11134 | July 26, 2015 12:44:40 PM GMT
+1 to Adam's question. "Any further update on the issue"? +1 to Ray's comment: "Considering there is an Admin API, and the Admin API should have 100% parity with the Admin, there is no need to encrypt the admin." Thanks!, -Aaron
Comment by External U.
11103 | August 25, 2015 09:22:09 PM GMT
Two months later now. Adobe?
Comment by External U.
11104 | September 16, 2015 04:58:58 AM GMT
While we appreciate the request for decrypting the administrator cfm files from a security review perspective, the recommendation from the security group at Adobe is to not ship decrypted administrator cfm files. The reason for this that we (Adobe) would like to be full control of the changes that are made to these cfm files. Decrypting the source files will potentially lead to cfml developers at our customer locations make changes to the code without understanding the security impact of the changes that are made. At Adobe we take security very seriously. To address the potential security issues with the administrator code, we will be arranging for a private security audit of the entire source code and any other measures as required.
Comment by Rakshith N.
11105 | September 18, 2015 04:58:09 AM GMT
OK, in that case how about you open source CFAdmin as a project. That way the community can help with bug fixing and security concerns, and when you come to build CF for release, you can encrypt the files you ship. Deals with both requirements.
Comment by External U.
11106 | September 18, 2015 05:09:24 AM GMT
Sorry Rakshith, I find that response unacceptable. There are a million and one ways I can make my server insecure. I could drop a vulnerable unencrypted file into the CFIDE folder. I could modify query.cfc (currently provided unencrypted) to not use query params, making all of my script queries that use it vulnerable to SQL Injection.

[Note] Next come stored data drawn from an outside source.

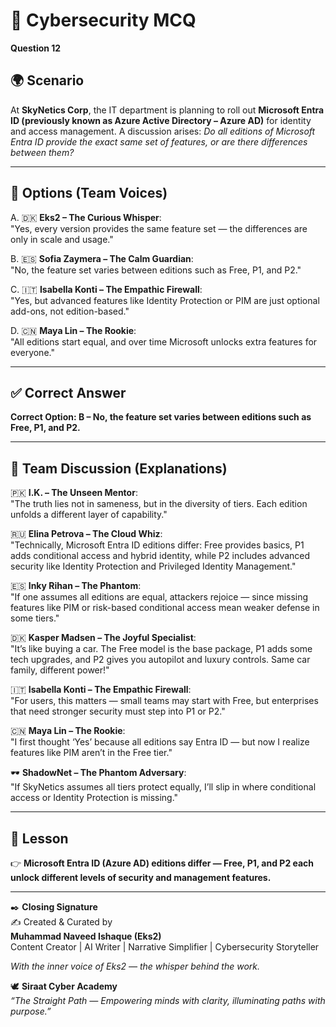 # 🔐 Cybersecurity MCQ

**Question 12**

## 🌍 Scenario
At **SkyNetics Corp**, the IT department is planning to roll out **Microsoft Entra ID (previously known as Azure Active Directory – Azure AD)** for identity and access management. A discussion arises: *Do all editions of Microsoft Entra ID provide the exact same set of features, or are there differences between them?*  

---

## 📝 Options (Team Voices)

A. 🇩🇰 **Eks2 – The Curious Whisper**:  
"Yes, every version provides the same feature set — the differences are only in scale and usage."  

B. 🇪🇸 **Sofia Zaymera – The Calm Guardian**:  
"No, the feature set varies between editions such as Free, P1, and P2."  

C. 🇮🇹 **Isabella Konti – The Empathic Firewall**:  
"Yes, but advanced features like Identity Protection or PIM are just optional add-ons, not edition-based."  

D. 🇨🇳 **Maya Lin – The Rookie**:  
"All editions start equal, and over time Microsoft unlocks extra features for everyone."  

---

## ✅ Correct Answer
**Correct Option: B – No, the feature set varies between editions such as Free, P1, and P2.**

---

## 💬 Team Discussion (Explanations)

🇵🇰 **I.K. – The Unseen Mentor**:  
"The truth lies not in sameness, but in the diversity of tiers. Each edition unfolds a different layer of capability."  

🇷🇺 **Elina Petrova – The Cloud Whiz**:  
"Technically, Microsoft Entra ID editions differ: Free provides basics, P1 adds conditional access and hybrid identity, while P2 includes advanced security like Identity Protection and Privileged Identity Management."  

🇪🇸 **Inky Rihan – The Phantom**:  
"If one assumes all editions are equal, attackers rejoice — since missing features like PIM or risk-based conditional access mean weaker defense in some tiers."  

🇩🇰 **Kasper Madsen – The Joyful Specialist**:  
"It’s like buying a car. The Free model is the base package, P1 adds some tech upgrades, and P2 gives you autopilot and luxury controls. Same car family, different power!"  

🇮🇹 **Isabella Konti – The Empathic Firewall**:  
"For users, this matters — small teams may start with Free, but enterprises that need stronger security must step into P1 or P2."  

🇨🇳 **Maya Lin – The Rookie**:  
"I first thought ‘Yes’ because all editions say Entra ID — but now I realize features like PIM aren’t in the Free tier."  

🕶️ **ShadowNet – The Phantom Adversary**:  
"If SkyNetics assumes all tiers protect equally, I’ll slip in where conditional access or Identity Protection is missing."  

---

## 🌟 Lesson
👉 **Microsoft Entra ID (Azure AD) editions differ — Free, P1, and P2 each unlock different levels of security and management features.**

---

✒️ **Closing Signature**  
✍️ Created & Curated by  
**Muhammad Naveed Ishaque (Eks2)**  
Content Creator | AI Writer | Narrative Simplifier | Cybersecurity Storyteller  

_With the inner voice of Eks2 — the whisper behind the work._  

🕊️ **Siraat Cyber Academy**  
*“The Straight Path — Empowering minds with clarity, illuminating paths with purpose.”*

Encryption is not the solution to this problem. Education is. And OF COURSE if someone modifies the code in their CFIDE folder they are liable for any vulnerabilities they introduce. Granted, Adam Cameron's proposal for an alternate path is... reasonably acceptable. If you were to publish the unencrypted code, say, on GitHub; and accept pull requests that improve it in meaningful ways (security, performance, usability, etc)... and then encrypt that to be included in the installer... I guess I will grudgingly accept that as a (poor) solution to this request.
Comment by External U.
11107 | September 18, 2015 07:44:24 AM GMT
Hi Rakshith, The private security audit should be of the Admin API code, not the CF Admin code. First, the CF Admin should use -only- the Admin API. Then have private security audit of the Admin API. This would allow 2 things: 1) Admin API would have 100% parity w/ CF Admin (ex: DSN creation via Admin API would have the same defaults as DSN creation via CF Admin) 2) A security audit of Admin API would implicitly cover CF Admin. (no need for 2 separate audits) Currently, a private security audit of only the CF Admin would not be sufficient. B/c the non-parity of non-audited Admin API could still potentially allow a breach. And, again, there's no need for 2 separate audits. And there's no need for the confusion caused by Admin API having separate defaults from CF Admin. The solution to both can be fixed simultaneously: have CF Admin -only- use Admin API. My primary issue w/ CF Admin and Admin API is: they're not in-sync. Then, once they're in-sync, this ticket could be re-visited since there would be less reason to encrypt the CF Admin code. Thanks!, -Aaron
Comment by External U.
11108 | September 18, 2015 02:03:55 PM GMT
Thanks for all the inputs and the feedback. The Security team does not want to go with the approach of open-sourcing the Administrator. @Aaron, we will evaluate the suggestion of bringing Admin API and Admin code in sync.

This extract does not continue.